In a press conference late last week, Speaker Nancy Pelosi addressed legislation before the House to extend unemployment benefits until November 30. Asked if the extension would serve as a “disincentive for people to look for work,” Pelosi dismissed the argument as a “misrepresentation of the motivation for people to be on unemployment insurance” and an “insult to the working people of our country.”
What the speaker calls an insult is a basic principle of economics acknowledged by top officials in the Obama administration. Federal unemployment insurance provides temporary payments to workers who become unemployed through no fault of their own and meet certain other eligibility requirements. While this eases the pain of workers who are laid off, it also increases the unemployment rate. Former Harvard University president Larry Summers, whom President Obama appointed to head the National Economic Council, has explained that such programs contribute to long-term unemployment by providing people with “an incentive, and the means, not to work.” Unemployment benefits, in other words, amount to a subsidy for people who have lost their jobs to remain out of work, enabling and encouraging them to delay finding another job.
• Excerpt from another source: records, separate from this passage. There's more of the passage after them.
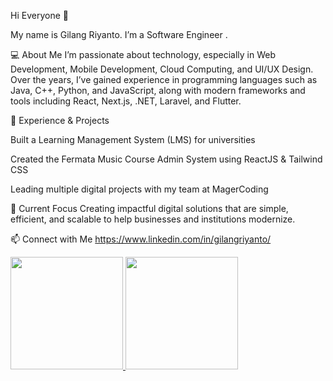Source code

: Hi Everyone 👋

My name is Gilang Riyanto.
I’m a Software Engineer
.

💻 About Me
I’m passionate about technology, especially in Web Development, Mobile Development, Cloud Computing, and UI/UX Design. Over the years, I’ve gained experience in programming languages such as Java, C++, Python, and JavaScript, along with modern frameworks and tools including React, Next.js, .NET, Laravel, and Flutter.

🚀 Experience & Projects

Built a Learning Management System (LMS) for universities

Created the Fermata Music Course Admin System using ReactJS & Tailwind CSS

Leading multiple digital projects with my team at MagerCoding

🌱 Current Focus
Creating impactful digital solutions that are simple, efficient, and scalable to help businesses and institutions modernize.

📫 Connect with Me
https://www.linkedin.com/in/gilangriyanto/

<p align="left">
<a href="https://github.com/dimasmds">
  <img height="180em" src="https://github-readme-stats-eight-theta.vercel.app/api?username=dimasmds&show_icons=true&theme=algolia&include_all_commits=true&count_private=true"/>
  <img height="180em" src="https://github-readme-stats-eight-theta.vercel.app/api/top-langs/?username=dimasmds&layout=compact&langs_count=8&theme=algolia"/>
</a>
</p>

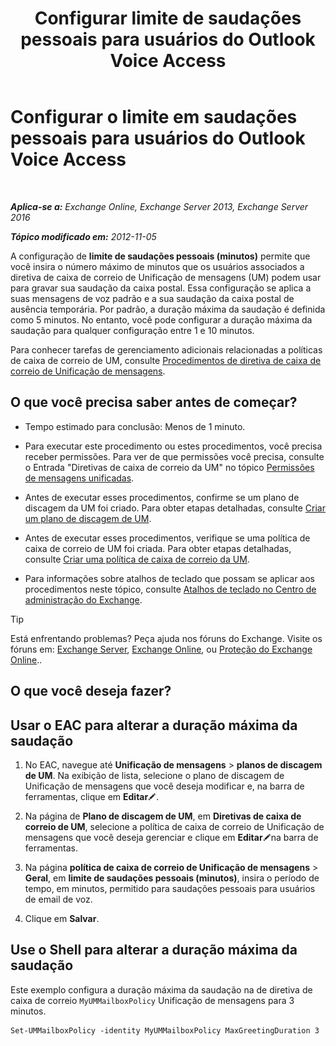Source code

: ﻿---
title: 'Configurar limite de saudações pessoais para usuários do Outlook Voice Access'
TOCTitle: Configurar o limite em saudações pessoais para usuários do Outlook Voice Access
ms:assetid: d400f250-0f55-45f5-9918-5f1d7819fbdf
ms:mtpsurl: https://technet.microsoft.com/pt-br/library/Bb201731(v=EXCHG.150)
ms:contentKeyID: 50556297
ms.date: 05/22/2018
mtps_version: v=EXCHG.150
ms.translationtype: MT
---

# Configurar o limite em saudações pessoais para usuários do Outlook Voice Access

 

_**Aplica-se a:** Exchange Online, Exchange Server 2013, Exchange Server 2016_

_**Tópico modificado em:** 2012-11-05_

A configuração de **limite de saudações pessoais (minutos)** permite que você insira o número máximo de minutos que os usuários associados a diretiva de caixa de correio de Unificação de mensagens (UM) podem usar para gravar sua saudação da caixa postal. Essa configuração se aplica a suas mensagens de voz padrão e a sua saudação da caixa postal de ausência temporária. Por padrão, a duração máxima da saudação é definida como 5 minutos. No entanto, você pode configurar a duração máxima da saudação para qualquer configuração entre 1 e 10 minutos.

Para conhecer tarefas de gerenciamento adicionais relacionadas a políticas de caixa de correio de UM, consulte [Procedimentos de diretiva de caixa de correio de Unificação de mensagens](um-mailbox-policy-procedures-exchange-2013-help.md).

## O que você precisa saber antes de começar?

  - Tempo estimado para conclusão: Menos de 1 minuto.

  - Para executar este procedimento ou estes procedimentos, você precisa receber permissões. Para ver de que permissões você precisa, consulte o Entrada "Diretivas de caixa de correio da UM" no tópico [Permissões de mensagens unificadas](unified-messaging-permissions-exchange-2013-help.md).

  - Antes de executar esses procedimentos, confirme se um plano de discagem da UM foi criado. Para obter etapas detalhadas, consulte [Criar um plano de discagem de UM](create-a-um-dial-plan-exchange-2013-help.md).

  - Antes de executar esses procedimentos, verifique se uma política de caixa de correio de UM foi criada. Para obter etapas detalhadas, consulte [Criar uma política de caixa de correio da UM](create-a-um-mailbox-policy-exchange-2013-help.md).

  - Para informações sobre atalhos de teclado que possam se aplicar aos procedimentos neste tópico, consulte [Atalhos de teclado no Centro de administração do Exchange](keyboard-shortcuts-in-the-exchange-admin-center-exchange-online-protection-help.md).


> [!TIP]
> Está enfrentando problemas? Peça ajuda nos fóruns do Exchange. Visite os fóruns em: <A href="https://go.microsoft.com/fwlink/p/?linkid=60612">Exchange Server</A>, <A href="https://go.microsoft.com/fwlink/p/?linkid=267542">Exchange Online</A>, ou <A href="https://go.microsoft.com/fwlink/p/?linkid=285351">Proteção do Exchange Online</A>..



## O que você deseja fazer?

## Usar o EAC para alterar a duração máxima da saudação

1.  No EAC, navegue até **Unificação de mensagens** \> **planos de discagem de UM**. Na exibição de lista, selecione o plano de discagem de Unificação de mensagens que você deseja modificar e, na barra de ferramentas, clique em **Editar**![Ícone de edição](images/JJ218640.6f53ccb2-1f13-4c02-bea0-30690e6ea71d(EXCHG.150).gif "Ícone de edição").

2.  Na página de **Plano de discagem de UM**, em **Diretivas de caixa de correio de UM**, selecione a política de caixa de correio de Unificação de mensagens que você deseja gerenciar e clique em **Editar**![Ícone de edição](images/JJ218640.6f53ccb2-1f13-4c02-bea0-30690e6ea71d(EXCHG.150).gif "Ícone de edição")na barra de ferramentas.

3.  Na página **política de caixa de correio de Unificação de mensagens** \> **Geral**, em **limite de saudações pessoais (minutos)**, insira o período de tempo, em minutos, permitido para saudações pessoais para usuários de email de voz.

4.  Clique em **Salvar**.

## Use o Shell para alterar a duração máxima da saudação

Este exemplo configura a duração máxima da saudação na de diretiva de caixa de correio `MyUMMailboxPolicy` Unificação de mensagens para 3 minutos.

    Set-UMMailboxPolicy -identity MyUMMailboxPolicy MaxGreetingDuration 3

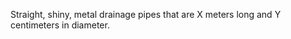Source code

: Straight, shiny, metal drainage pipes that are X meters long and Y centimeters in diameter.
<!-- 
Choose the type of drainage pipe.

0.43m_8.4cm
![0.43m_8.4cm Drainage Pipe](DrainagePipe1.png)

1m_29cm
![1m_29cm Drainage Pipe](DrainagePipe2.png)

5m_74cm
![5m_74cm Drainage Pipe](DrainagePipe3.png) -->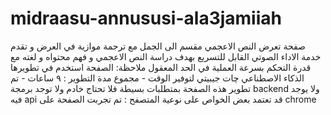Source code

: # midraasu-annususi-ala3jamiiah
صفحة تعرض النص الاعجمي مقسم الى الجمل مع ترجمة موازية في العرض و تقدم خدمة الاداء الصوتي القابل للتسريع بهدف دراسة النص الاعجمي و فهم محتواه و لغته مع قدرة التحكم بسرعة العملية في الحد المعقول 
ملاحظة: الصفحة استخدم في تطويرها الذكاء الاصطناعي چات جيبيتي لتوفير الوقت - مجموع مدة التطوير : ٩ ساعات -
تم تطوير هذه الصفحة بمتطلبات بسيطة فلا تحتاج خادم ولا توجد برمجة backend ولا يوجد فيه api
قد تعتمد بعض الخواص على نوعية المتصفح : تم تجربت الصفحة على chrome
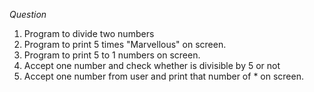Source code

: *Question*

1. Program to divide two numbers
2. Program to print 5 times "Marvellous" on screen.
3. Program to print 5 to 1 numbers on screen.
4. Accept one number and check whether is divisible by 5 or not 
5. Accept one number from user and print that number of * on screen.

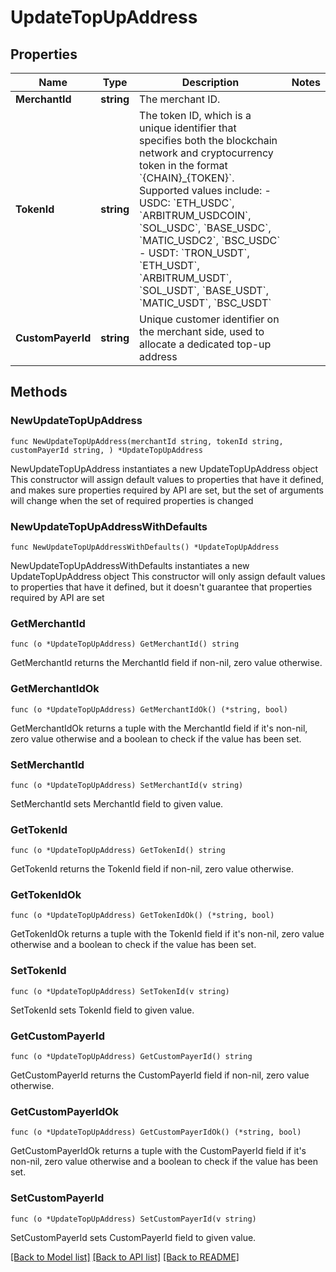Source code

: # UpdateTopUpAddress

## Properties

Name | Type | Description | Notes
------------ | ------------- | ------------- | -------------
**MerchantId** | **string** | The merchant ID. | 
**TokenId** | **string** | The token ID, which is a unique identifier that specifies both the blockchain network and cryptocurrency token in the format &#x60;{CHAIN}_{TOKEN}&#x60;. Supported values include:   - USDC: &#x60;ETH_USDC&#x60;, &#x60;ARBITRUM_USDCOIN&#x60;, &#x60;SOL_USDC&#x60;, &#x60;BASE_USDC&#x60;, &#x60;MATIC_USDC2&#x60;, &#x60;BSC_USDC&#x60;   - USDT: &#x60;TRON_USDT&#x60;, &#x60;ETH_USDT&#x60;, &#x60;ARBITRUM_USDT&#x60;, &#x60;SOL_USDT&#x60;, &#x60;BASE_USDT&#x60;, &#x60;MATIC_USDT&#x60;, &#x60;BSC_USDT&#x60;  | 
**CustomPayerId** | **string** | Unique customer identifier on the merchant side, used to allocate a dedicated top-up address  | 

## Methods

### NewUpdateTopUpAddress

`func NewUpdateTopUpAddress(merchantId string, tokenId string, customPayerId string, ) *UpdateTopUpAddress`

NewUpdateTopUpAddress instantiates a new UpdateTopUpAddress object
This constructor will assign default values to properties that have it defined,
and makes sure properties required by API are set, but the set of arguments
will change when the set of required properties is changed

### NewUpdateTopUpAddressWithDefaults

`func NewUpdateTopUpAddressWithDefaults() *UpdateTopUpAddress`

NewUpdateTopUpAddressWithDefaults instantiates a new UpdateTopUpAddress object
This constructor will only assign default values to properties that have it defined,
but it doesn't guarantee that properties required by API are set

### GetMerchantId

`func (o *UpdateTopUpAddress) GetMerchantId() string`

GetMerchantId returns the MerchantId field if non-nil, zero value otherwise.

### GetMerchantIdOk

`func (o *UpdateTopUpAddress) GetMerchantIdOk() (*string, bool)`

GetMerchantIdOk returns a tuple with the MerchantId field if it's non-nil, zero value otherwise
and a boolean to check if the value has been set.

### SetMerchantId

`func (o *UpdateTopUpAddress) SetMerchantId(v string)`

SetMerchantId sets MerchantId field to given value.


### GetTokenId

`func (o *UpdateTopUpAddress) GetTokenId() string`

GetTokenId returns the TokenId field if non-nil, zero value otherwise.

### GetTokenIdOk

`func (o *UpdateTopUpAddress) GetTokenIdOk() (*string, bool)`

GetTokenIdOk returns a tuple with the TokenId field if it's non-nil, zero value otherwise
and a boolean to check if the value has been set.

### SetTokenId

`func (o *UpdateTopUpAddress) SetTokenId(v string)`

SetTokenId sets TokenId field to given value.


### GetCustomPayerId

`func (o *UpdateTopUpAddress) GetCustomPayerId() string`

GetCustomPayerId returns the CustomPayerId field if non-nil, zero value otherwise.

### GetCustomPayerIdOk

`func (o *UpdateTopUpAddress) GetCustomPayerIdOk() (*string, bool)`

GetCustomPayerIdOk returns a tuple with the CustomPayerId field if it's non-nil, zero value otherwise
and a boolean to check if the value has been set.

### SetCustomPayerId

`func (o *UpdateTopUpAddress) SetCustomPayerId(v string)`

SetCustomPayerId sets CustomPayerId field to given value.



[[Back to Model list]](../README.md#documentation-for-models) [[Back to API list]](../README.md#documentation-for-api-endpoints) [[Back to README]](../README.md)


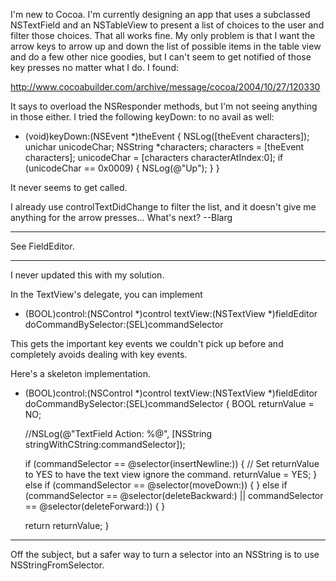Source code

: I'm new to Cocoa.  I'm currently designing an app that uses a subclassed NSTextField and an NSTableView to present a list of choices to the user and filter those choices.  That all works fine.  My only problem is that I want the arrow keys to arrow up and down the list of possible items in the table view and do a few other nice goodies, but I can't seem to get notified of those key presses no matter what I do.  I found:

http://www.cocoabuilder.com/archive/message/cocoa/2004/10/27/120330

It says to overload the NSResponder methods, but I'm not seeing anything in those either.  I tried the following keyDown: to no avail as well:

    
- (void)keyDown:(NSEvent *)theEvent
{
	NSLog([theEvent characters]);
	unichar unicodeChar;
	NSString *characters;
	characters = [theEvent characters];
	unicodeChar = [characters characterAtIndex:0];
	if (unicodeChar == 0x0009)
	{
		NSLog(@"Up");
	}
}


It never seems to get called.

I already use controlTextDidChange to filter the list, and it doesn't give me anything for the arrow presses...  What's next? --Blarg

----
See FieldEditor.

----
I never updated this with my solution.

In the TextView's delegate, you can implement
- (BOOL)control:(NSControl *)control textView:(NSTextView *)fieldEditor doCommandBySelector:(SEL)commandSelector

This gets the important key events we couldn't pick up before and completely avoids dealing with key events.

Here's a skeleton implementation.

    
- (BOOL)control:(NSControl *)control textView:(NSTextView *)fieldEditor doCommandBySelector:(SEL)commandSelector
{
	BOOL returnValue = NO;
	
	//NSLog(@"TextField Action: %@", [NSString stringWithCString:commandSelector]);

	if (commandSelector == @selector(insertNewline:))
	{
		// Set returnValue to YES to have the text view ignore the command.
		returnValue = YES;
	}
	else if (commandSelector == @selector(moveDown:))
	{
	}
	else if (commandSelector == @selector(deleteBackward:) || commandSelector == @selector(deleteForward:))
	{
	}

	return returnValue;
}


----
Off the subject, but a safer way to turn a selector into an NSString is to use NSStringFromSelector.
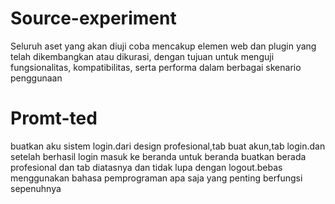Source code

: # Source-experiment
Seluruh aset yang akan diuji coba mencakup elemen web dan plugin yang telah dikembangkan atau dikurasi, dengan tujuan untuk menguji fungsionalitas, kompatibilitas, serta performa dalam berbagai skenario penggunaan

# Promt-ted
buatkan aku sistem login.dari design profesional,tab buat akun,tab login.dan setelah berhasil login masuk ke beranda untuk beranda buatkan berada profesional dan tab diatasnya dan tidak lupa dengan logout.bebas menggunakan bahasa pemprograman apa saja yang penting berfungsi sepenuhnya

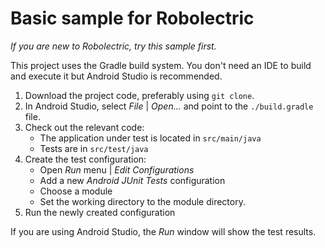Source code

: # Basic sample for Robolectric

*If you are new to Robolectric, try this sample first.*

This project uses the Gradle build system. You don't need an IDE to build and execute it but Android Studio is recommended.

1. Download the project code, preferably using `git clone`.
1. In Android Studio, select *File* | *Open...* and point to the `./build.gradle` file.
1. Check out the relevant code:
    * The application under test is located in `src/main/java`
    * Tests are in `src/test/java`
1. Create the test configuration:
    * Open *Run* menu | *Edit Configurations*
    * Add a new *Android JUnit Tests* configuration
    * Choose a module
    * Set the working directory to the module directory.
1. Run the newly created configuration

If you are using Android Studio, the *Run* window will show the test results.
The debate among economists is not about whether unemployment benefits generate additional unemployment, but the extent to which they do. Summers cites his and Kim B. Clark’s 1979 study estimating that the existence of unemployment insurance almost doubles the number of unemployment spells lasting more than three months. More recently, University of Chicago economist Bruce D. Meyer found that generous unemployment insurance has “a strong negative effect on the probability of leaving unemployment,” meaning the more people are paid to remain without a job, the longer they do so. He determined that a ten percent increase in the “replacement ratio,” or benefits divided by after-tax income received while employed, increases the length of unemployment spells by roughly 1.5 weeks. He also found that recipients are dramatically more likely to get another job just prior to when their benefits run out.
In 2006, Peter Kuhn and Chris Riddell of the National Bureau of Economic Research compared unemployment insurance regimes in environmentally and demographically similar regions of neighboring Maine and New Brunswick from 1940 to 1991. The Canadian province had dramatically higher long-term unemployment over this period, which the authors largely attribute to Canada’s more generous benefits.
Speaker Pelosi also claimed that unemployment insurance is a “job creator” because it “injects demand into the economy.” By this logic, since people without jobs are more likely to spend what money they have, more generous unemployment benefits lead to greater demand for goods and services, and thus more jobs. While it’s at least plausible that unemployment insurance generates greater demand for workers, the notion that such a program leads to more people working seems to be undermined by empirical evidence. The same Summers and Clark study estimates that if the program were eliminated, the unemployment rate would drop by more than half a percentage point. This is particularly significant given that less than half of the unemployed receive benefits since many do not qualify.
Pelosi is correct that unemployment insurance “helps people who’ve lost their jobs,” but her claim that it “creates jobs faster than almost any other initiative you can name” is misleading inasmuch as empirical evidence indicates that it increases unemployment. Government can create jobs, as Pelosi clearly understands, by expanding the public sector; it can also empower private firms to do so by reducing taxes and regulation. Neither of these avenues entails the adverse incentives of paying people not to work. If the goal of policy is full employment, there are likely much better ways to accomplish this than unemployment insurance, and the drawbacks of this program are not to be rejected out of hand.